* Provided records

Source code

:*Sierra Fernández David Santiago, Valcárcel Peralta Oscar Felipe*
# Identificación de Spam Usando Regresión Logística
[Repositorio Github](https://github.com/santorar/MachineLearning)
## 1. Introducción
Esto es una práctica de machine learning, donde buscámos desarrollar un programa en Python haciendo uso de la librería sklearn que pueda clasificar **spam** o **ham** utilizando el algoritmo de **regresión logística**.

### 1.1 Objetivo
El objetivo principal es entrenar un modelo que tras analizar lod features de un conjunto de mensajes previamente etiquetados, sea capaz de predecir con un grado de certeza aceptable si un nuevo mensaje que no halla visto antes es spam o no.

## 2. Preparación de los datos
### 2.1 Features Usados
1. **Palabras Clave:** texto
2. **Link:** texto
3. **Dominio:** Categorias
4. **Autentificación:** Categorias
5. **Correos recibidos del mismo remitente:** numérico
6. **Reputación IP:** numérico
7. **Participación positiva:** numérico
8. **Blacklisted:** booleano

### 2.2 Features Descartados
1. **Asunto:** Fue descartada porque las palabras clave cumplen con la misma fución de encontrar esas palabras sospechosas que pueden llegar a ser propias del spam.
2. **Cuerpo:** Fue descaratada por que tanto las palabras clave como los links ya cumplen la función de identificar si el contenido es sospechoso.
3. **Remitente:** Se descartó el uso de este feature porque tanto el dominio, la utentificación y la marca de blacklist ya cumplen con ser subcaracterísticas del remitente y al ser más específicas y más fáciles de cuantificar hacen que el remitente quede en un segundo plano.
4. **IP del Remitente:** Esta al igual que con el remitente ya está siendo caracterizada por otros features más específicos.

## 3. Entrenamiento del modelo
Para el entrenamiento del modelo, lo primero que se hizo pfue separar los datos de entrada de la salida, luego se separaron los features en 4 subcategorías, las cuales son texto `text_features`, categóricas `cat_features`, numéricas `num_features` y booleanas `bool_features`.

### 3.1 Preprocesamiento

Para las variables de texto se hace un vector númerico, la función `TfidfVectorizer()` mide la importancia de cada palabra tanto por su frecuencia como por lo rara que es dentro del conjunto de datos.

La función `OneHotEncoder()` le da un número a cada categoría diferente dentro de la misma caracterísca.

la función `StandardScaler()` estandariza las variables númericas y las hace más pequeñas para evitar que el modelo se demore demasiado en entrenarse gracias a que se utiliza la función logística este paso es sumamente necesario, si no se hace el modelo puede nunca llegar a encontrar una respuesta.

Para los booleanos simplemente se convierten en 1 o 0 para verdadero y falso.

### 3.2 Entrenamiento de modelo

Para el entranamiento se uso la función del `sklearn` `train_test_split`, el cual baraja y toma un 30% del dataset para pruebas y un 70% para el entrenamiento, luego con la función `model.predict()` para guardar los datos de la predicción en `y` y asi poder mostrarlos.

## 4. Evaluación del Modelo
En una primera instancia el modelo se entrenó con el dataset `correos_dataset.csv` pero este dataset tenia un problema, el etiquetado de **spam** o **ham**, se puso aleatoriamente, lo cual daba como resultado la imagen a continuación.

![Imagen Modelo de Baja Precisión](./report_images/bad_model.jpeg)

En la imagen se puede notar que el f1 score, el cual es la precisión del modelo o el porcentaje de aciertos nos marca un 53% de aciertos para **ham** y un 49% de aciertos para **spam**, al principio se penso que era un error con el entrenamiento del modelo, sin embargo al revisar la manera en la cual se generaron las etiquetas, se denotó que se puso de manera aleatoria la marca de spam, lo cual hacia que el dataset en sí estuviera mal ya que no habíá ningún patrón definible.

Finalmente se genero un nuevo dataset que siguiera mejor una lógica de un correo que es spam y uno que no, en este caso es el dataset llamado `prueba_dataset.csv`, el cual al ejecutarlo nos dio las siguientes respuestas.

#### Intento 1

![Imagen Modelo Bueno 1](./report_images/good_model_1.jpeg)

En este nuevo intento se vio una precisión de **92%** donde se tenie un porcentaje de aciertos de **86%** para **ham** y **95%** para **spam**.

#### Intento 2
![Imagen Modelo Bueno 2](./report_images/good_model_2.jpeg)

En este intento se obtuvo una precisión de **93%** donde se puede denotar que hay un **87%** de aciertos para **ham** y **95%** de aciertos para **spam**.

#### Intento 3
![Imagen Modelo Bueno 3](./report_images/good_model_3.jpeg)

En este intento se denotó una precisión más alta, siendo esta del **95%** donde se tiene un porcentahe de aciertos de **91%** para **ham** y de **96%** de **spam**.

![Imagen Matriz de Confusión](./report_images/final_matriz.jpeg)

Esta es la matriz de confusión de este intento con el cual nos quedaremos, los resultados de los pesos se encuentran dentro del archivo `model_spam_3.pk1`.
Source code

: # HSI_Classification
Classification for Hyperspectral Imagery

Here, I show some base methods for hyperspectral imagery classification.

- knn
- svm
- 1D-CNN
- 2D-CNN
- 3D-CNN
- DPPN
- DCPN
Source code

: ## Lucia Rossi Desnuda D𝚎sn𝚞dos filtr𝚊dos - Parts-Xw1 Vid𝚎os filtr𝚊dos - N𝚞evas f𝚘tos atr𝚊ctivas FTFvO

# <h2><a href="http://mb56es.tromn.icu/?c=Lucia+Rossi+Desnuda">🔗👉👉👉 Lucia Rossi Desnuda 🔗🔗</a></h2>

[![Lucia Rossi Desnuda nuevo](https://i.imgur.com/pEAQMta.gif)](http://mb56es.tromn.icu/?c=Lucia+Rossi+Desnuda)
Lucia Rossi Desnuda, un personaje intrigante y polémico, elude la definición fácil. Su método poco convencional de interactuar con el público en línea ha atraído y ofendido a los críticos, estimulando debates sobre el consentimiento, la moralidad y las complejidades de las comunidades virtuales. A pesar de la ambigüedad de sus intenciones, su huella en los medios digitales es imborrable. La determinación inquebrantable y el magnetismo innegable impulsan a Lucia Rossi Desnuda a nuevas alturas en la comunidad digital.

* Exercise aim
Restate exactly the records above from their first line through the line that holds "1. **Asunto:** Fue", please, including both and leaving out all others.

* Answer box
Source code

:*Sierra Fernández David Santiago, Valcárcel Peralta Oscar Felipe*
# Identificación de Spam Usando Regresión Logística
[Repositorio Github](https://github.com/santorar/MachineLearning)
## 1. Introducción
Esto es una práctica de machine learning, donde buscámos desarrollar un programa en Python haciendo uso de la librería sklearn que pueda clasificar **spam** o **ham** utilizando el algoritmo de **regresión logística**.

### 1.1 Objetivo
El objetivo principal es entrenar un modelo que tras analizar lod features de un conjunto de mensajes previamente etiquetados, sea capaz de predecir con un grado de certeza aceptable si un nuevo mensaje que no halla visto antes es spam o no.

## 2. Preparación de los datos
### 2.1 Features Usados
1. **Palabras Clave:** texto
2. **Link:** texto
3. **Dominio:** Categorias
4. **Autentificación:** Categorias
5. **Correos recibidos del mismo remitente:** numérico
6. **Reputación IP:** numérico
7. **Participación positiva:** numérico
8. **Blacklisted:** booleano

### 2.2 Features Descartados
1. **Asunto:** Fue descartada porque las palabras clave cumplen con la misma fución de encontrar esas palabras sospechosas que pueden llegar a ser propias del spam.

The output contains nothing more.